C++ Profiling and Speed Ups

gprof, CMake Release and Debug BoilerPlate, CMake Settings

Posted by Rico's Nerd Cluster on May 24, 2023

Gprof

GNU gprof provides CPU execution times (not wall time, so sleep is not accounted for) of functions and their subfunctions in percentage. Gprof outputs data in a text-based format, which can be difficult to interpret. This is where gprof2dot comes in—it converts the profiling data into a visual call graph that makes it easier to understand function relationships and execution costs.

Source

Youtube Reference

  1. Compile your program with -pg: gcc -pg -o my_program my_program.c or g++ -pg -o my_program my_program.cpp. In CMake:
1
2
set(CMAKE_CXX_FLAGS_DEBUG "${CMAKE_CXX_FLAGS_DEBUG} -pg")
set(CMAKE_EXE_LINKER_FLAGS_DEBUG "${CMAKE_EXE_LINKER_FLAGS_DEBUG} -pg")
  • -pg is specifcally for GNU gprof. It
    • Inserts instrumentation code into the executable to monitor function calls and execution times.
    • Generates a profiling report (gmon.out) when the program finishes running.
  • Profiling does not work well with compiler optimizations (-O2 or -O3). The compiler may inline or reorder functions, making gprof reports unreliable.
  • Therefore, Debug mode is recommended for gprof:
1
set(CMAKE_CXX_FLAGS_RELWITHDEBINFO "${CMAKE_CXX_FLAGS_RELWITHDEBINFO} -pg -O2")
  1. Install gprof2dot: pip install gprof2dot.
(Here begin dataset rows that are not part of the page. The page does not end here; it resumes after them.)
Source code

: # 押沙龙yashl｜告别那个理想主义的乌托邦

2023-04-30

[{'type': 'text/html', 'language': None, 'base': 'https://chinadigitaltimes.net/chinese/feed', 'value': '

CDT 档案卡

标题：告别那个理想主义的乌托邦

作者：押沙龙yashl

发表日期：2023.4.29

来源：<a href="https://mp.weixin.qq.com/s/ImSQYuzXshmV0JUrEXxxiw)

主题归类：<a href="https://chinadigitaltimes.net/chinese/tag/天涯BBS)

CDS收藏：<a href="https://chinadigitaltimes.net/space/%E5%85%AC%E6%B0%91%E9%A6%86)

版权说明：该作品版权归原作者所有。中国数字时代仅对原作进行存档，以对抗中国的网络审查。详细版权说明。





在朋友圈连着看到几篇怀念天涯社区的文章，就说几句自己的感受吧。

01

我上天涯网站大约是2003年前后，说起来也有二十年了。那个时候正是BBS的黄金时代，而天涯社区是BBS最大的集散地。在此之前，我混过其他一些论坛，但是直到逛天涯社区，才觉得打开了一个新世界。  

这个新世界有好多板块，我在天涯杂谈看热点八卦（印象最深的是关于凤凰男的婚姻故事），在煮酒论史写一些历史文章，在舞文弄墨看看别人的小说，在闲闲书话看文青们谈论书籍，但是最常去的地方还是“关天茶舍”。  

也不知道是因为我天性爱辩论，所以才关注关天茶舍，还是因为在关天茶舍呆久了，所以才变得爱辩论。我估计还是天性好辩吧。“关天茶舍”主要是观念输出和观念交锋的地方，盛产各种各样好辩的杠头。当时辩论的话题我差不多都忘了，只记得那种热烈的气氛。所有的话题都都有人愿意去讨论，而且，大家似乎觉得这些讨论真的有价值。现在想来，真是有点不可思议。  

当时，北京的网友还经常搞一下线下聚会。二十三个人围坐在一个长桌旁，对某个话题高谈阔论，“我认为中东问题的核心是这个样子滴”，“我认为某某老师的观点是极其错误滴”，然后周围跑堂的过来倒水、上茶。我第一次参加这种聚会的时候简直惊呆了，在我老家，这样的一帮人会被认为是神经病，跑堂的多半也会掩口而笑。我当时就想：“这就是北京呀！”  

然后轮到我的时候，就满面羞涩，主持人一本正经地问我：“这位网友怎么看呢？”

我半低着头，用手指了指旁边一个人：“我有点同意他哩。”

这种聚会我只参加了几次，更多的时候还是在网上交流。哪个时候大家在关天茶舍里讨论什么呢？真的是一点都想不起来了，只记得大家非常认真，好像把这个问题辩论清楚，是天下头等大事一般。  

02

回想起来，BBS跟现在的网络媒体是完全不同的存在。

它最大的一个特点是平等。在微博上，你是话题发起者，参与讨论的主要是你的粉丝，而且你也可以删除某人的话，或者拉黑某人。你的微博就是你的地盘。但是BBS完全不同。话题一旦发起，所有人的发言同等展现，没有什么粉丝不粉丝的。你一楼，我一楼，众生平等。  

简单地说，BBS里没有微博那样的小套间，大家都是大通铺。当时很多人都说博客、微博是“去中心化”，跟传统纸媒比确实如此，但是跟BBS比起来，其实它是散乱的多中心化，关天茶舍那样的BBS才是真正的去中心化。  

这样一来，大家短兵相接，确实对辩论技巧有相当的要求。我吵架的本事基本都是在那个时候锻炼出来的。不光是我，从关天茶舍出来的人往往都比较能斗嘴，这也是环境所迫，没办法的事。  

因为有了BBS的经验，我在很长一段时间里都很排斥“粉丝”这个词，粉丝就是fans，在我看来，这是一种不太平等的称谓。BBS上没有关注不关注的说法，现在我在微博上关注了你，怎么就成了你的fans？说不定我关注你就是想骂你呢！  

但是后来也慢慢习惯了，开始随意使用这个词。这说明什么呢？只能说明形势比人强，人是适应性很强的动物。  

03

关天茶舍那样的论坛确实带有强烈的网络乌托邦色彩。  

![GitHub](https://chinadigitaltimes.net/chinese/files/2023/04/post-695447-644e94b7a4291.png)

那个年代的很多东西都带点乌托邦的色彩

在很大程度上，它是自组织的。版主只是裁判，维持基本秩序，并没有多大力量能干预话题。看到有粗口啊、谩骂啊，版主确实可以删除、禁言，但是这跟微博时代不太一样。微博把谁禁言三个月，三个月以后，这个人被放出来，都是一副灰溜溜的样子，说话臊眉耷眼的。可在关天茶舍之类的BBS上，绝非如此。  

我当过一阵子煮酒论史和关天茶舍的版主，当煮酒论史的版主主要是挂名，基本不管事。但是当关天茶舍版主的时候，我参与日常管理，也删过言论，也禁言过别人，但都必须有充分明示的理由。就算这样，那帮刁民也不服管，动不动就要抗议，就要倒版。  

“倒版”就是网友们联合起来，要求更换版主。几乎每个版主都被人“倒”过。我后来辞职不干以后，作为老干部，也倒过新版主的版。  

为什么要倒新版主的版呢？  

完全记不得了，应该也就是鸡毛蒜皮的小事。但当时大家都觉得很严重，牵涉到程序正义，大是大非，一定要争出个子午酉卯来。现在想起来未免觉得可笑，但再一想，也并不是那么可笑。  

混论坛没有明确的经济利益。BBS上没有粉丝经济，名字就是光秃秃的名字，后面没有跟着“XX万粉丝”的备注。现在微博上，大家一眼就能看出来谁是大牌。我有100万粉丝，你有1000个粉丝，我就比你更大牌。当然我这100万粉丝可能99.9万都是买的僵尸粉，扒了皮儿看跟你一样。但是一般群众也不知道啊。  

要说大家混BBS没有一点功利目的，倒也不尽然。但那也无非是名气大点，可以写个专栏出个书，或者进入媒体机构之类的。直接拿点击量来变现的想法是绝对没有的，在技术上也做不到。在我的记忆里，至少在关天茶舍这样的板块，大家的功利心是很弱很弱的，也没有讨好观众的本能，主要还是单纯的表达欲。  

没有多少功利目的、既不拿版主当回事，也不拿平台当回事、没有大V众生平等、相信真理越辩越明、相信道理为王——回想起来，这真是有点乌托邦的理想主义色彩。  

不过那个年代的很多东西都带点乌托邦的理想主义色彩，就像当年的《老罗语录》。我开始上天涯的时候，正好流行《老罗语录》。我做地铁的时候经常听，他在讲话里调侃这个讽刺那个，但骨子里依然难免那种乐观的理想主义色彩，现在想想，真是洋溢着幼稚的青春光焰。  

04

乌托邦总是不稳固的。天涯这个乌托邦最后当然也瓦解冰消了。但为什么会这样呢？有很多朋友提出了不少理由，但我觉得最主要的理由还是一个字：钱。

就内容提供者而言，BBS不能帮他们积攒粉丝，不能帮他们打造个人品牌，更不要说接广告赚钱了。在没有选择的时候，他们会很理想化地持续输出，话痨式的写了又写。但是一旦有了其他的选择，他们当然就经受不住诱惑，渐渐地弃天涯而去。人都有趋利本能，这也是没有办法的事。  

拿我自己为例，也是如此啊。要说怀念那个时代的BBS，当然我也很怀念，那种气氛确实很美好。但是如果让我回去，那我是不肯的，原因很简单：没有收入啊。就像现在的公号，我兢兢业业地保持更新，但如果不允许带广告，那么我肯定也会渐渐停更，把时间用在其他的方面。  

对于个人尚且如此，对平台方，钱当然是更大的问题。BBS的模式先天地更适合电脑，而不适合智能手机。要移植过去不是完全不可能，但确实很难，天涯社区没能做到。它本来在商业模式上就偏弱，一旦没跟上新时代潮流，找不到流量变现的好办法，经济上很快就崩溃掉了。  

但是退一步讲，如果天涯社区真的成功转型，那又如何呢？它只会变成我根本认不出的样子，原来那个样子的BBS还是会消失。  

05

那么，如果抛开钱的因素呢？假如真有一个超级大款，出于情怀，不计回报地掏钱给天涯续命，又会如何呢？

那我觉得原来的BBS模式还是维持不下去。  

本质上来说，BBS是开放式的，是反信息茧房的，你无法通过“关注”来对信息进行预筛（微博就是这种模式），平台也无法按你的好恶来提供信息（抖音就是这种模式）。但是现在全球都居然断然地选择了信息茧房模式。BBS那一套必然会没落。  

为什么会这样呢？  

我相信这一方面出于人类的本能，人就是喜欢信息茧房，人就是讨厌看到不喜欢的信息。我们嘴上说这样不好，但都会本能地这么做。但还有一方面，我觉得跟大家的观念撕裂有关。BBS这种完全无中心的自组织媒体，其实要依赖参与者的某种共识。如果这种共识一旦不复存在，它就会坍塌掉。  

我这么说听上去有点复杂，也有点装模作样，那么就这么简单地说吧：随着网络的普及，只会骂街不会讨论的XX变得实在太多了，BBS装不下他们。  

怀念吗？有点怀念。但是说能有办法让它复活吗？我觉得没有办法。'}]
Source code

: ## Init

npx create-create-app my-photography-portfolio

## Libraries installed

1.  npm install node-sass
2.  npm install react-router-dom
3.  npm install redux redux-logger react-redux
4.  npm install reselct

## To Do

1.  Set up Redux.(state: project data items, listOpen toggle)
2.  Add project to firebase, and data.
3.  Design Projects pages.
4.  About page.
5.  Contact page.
If this doesn’t work, try:
1
git clone https://github.com/jrfonseca/gprof2dot.git
  1. Install dot (part of Graphviz):
1
2
sudo apt update
sudo apt install graphviz
  1. Run the program:
1
gprof -p -q my_program gmon.out > analysis.txt
  • -p: Only prints flat profile (function time usage)
  • -q: Only prints call graph
  • -b to suppress verbose explanations:
  1. Create a profile.png view of the graph:
1
python3 gprof2dot.py -w analysis.txt | dot -Tpng -o profile.png
  • -w means “wrap text in bounding box”

CMake Boiler Plate For Release and Debug

For a ROS 2 workspace, we generally want a structured CMakeLists.txt design that allows easy toggling between Debug and Release modes. Why? I worked on a KD tree implementation. The same implementation takes 0.18s for KD tree building with 20k 3D LiDAR Points under the Debug mode. Under the release mode? 3ms (60x speed up)!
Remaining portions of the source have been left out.